**WHAT TO DO:** Go through the entries below line by line and tally those holding "default"; write only the tally.

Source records
%%

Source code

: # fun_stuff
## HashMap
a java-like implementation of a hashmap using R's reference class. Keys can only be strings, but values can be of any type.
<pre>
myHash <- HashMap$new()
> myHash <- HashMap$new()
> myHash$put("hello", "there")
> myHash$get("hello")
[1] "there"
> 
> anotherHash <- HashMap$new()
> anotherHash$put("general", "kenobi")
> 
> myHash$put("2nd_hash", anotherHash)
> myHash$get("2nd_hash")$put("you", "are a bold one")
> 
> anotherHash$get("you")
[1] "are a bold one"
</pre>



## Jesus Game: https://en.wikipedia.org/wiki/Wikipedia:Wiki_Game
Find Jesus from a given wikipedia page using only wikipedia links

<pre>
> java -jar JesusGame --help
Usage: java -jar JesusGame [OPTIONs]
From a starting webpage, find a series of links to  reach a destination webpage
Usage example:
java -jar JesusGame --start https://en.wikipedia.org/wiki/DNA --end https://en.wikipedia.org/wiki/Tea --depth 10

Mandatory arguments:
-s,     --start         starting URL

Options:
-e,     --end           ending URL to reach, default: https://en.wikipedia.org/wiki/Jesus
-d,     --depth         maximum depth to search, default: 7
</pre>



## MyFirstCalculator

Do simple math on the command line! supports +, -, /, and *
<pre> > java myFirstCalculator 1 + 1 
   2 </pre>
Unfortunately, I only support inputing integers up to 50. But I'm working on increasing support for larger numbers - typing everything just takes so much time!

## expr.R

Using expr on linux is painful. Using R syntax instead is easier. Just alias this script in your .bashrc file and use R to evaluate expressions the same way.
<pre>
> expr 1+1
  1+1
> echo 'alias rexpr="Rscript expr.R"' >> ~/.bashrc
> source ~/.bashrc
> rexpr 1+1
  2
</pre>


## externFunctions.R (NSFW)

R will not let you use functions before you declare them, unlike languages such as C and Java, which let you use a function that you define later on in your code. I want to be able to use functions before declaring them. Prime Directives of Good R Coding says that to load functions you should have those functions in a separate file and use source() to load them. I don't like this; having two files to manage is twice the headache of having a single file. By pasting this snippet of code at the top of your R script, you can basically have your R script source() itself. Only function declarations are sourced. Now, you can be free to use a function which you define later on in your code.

%%

**SOLUTION:** 2